“Joy comes in the morning” (Psalm 30).
When I say that joy is central to abundant living, I do not mean to imply that la-de-da happiness or frivolity is essential to the good life. Joy refers not so much to a feeling, or even an attitude, as to a deep conviction that life has value and meaning. Joy is often accompanied by energy and overt delight, but I know far too many people (including myself) for whom joy has been a hard-won property to gloss over the challenges that may block its evidence.
As a conviction, joy exists as a possibility for us despite our circumstances. I don’t want to imply that it is something we can achieve with ease, or to shame anyone for whom it remains elusive. I’ve been hurt and offended by far too many Facebook pull-yourself-up and change-your-attitude quotes for that. But my experience at this point is that we can open ourselves to an orientation toward joy and that, gradually and sometimes only in fragments, it will direct itself our way after that Psalm 30 long night of weeping.

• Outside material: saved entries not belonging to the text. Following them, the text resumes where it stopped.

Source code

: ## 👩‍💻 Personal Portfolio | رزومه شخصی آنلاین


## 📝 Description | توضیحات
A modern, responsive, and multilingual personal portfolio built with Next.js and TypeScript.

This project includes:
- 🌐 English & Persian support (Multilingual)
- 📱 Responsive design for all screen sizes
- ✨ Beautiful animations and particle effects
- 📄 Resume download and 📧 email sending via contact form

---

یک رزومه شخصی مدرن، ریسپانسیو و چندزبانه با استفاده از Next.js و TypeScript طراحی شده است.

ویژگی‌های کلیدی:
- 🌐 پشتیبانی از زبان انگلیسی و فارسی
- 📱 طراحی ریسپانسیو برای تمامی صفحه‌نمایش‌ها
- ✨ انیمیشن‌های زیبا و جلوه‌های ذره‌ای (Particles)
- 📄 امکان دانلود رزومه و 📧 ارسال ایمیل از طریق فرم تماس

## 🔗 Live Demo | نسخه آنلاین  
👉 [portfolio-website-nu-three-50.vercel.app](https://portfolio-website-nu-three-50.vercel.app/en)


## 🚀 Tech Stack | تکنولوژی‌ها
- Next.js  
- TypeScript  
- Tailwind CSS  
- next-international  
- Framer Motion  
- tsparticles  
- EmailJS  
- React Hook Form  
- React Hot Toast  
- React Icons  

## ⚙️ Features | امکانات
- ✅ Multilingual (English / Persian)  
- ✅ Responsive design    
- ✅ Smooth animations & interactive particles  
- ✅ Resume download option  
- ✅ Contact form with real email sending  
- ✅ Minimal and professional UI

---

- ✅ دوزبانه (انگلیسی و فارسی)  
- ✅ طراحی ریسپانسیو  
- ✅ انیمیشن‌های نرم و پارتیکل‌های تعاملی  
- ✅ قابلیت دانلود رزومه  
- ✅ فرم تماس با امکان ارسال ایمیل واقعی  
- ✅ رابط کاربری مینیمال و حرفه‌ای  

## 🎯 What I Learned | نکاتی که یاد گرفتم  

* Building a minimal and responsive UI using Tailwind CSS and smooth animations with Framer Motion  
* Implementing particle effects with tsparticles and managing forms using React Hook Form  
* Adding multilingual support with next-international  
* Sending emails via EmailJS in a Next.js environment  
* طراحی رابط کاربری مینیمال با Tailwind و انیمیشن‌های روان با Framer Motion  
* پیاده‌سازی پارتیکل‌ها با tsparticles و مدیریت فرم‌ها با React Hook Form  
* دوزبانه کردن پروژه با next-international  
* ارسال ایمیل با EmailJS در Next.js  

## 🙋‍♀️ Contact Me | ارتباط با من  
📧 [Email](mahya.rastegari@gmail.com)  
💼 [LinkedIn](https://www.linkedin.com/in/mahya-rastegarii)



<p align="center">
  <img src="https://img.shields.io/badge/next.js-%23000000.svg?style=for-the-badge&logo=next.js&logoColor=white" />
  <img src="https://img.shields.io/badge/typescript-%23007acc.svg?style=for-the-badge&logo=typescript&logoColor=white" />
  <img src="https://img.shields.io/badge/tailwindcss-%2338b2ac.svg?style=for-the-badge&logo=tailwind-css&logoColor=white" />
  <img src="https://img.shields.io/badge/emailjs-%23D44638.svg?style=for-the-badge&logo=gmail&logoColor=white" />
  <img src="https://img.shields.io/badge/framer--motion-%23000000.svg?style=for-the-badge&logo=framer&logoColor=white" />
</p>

Insofar as the church goes, joy is foundational to vital congregational life. Once again, it is only tangentially related to happiness, and largely a function of conviction. “Behold, I bring you great joy” ~ if we as a church believe that good news, then membership, attendance, budget, building condition, programming ~ all those things we like to measure ~ are essentially irrelevant. A small congregation whose building has just burned to the ground can evince far more authentic joy than a 3,000 member church with the latest in décor and technology. Not that I recommend disaster or a lapsed insurance policy as signposts on the road to joyful living. But when it comes to joy, faith in God’s love for the world trumps a balanced budget.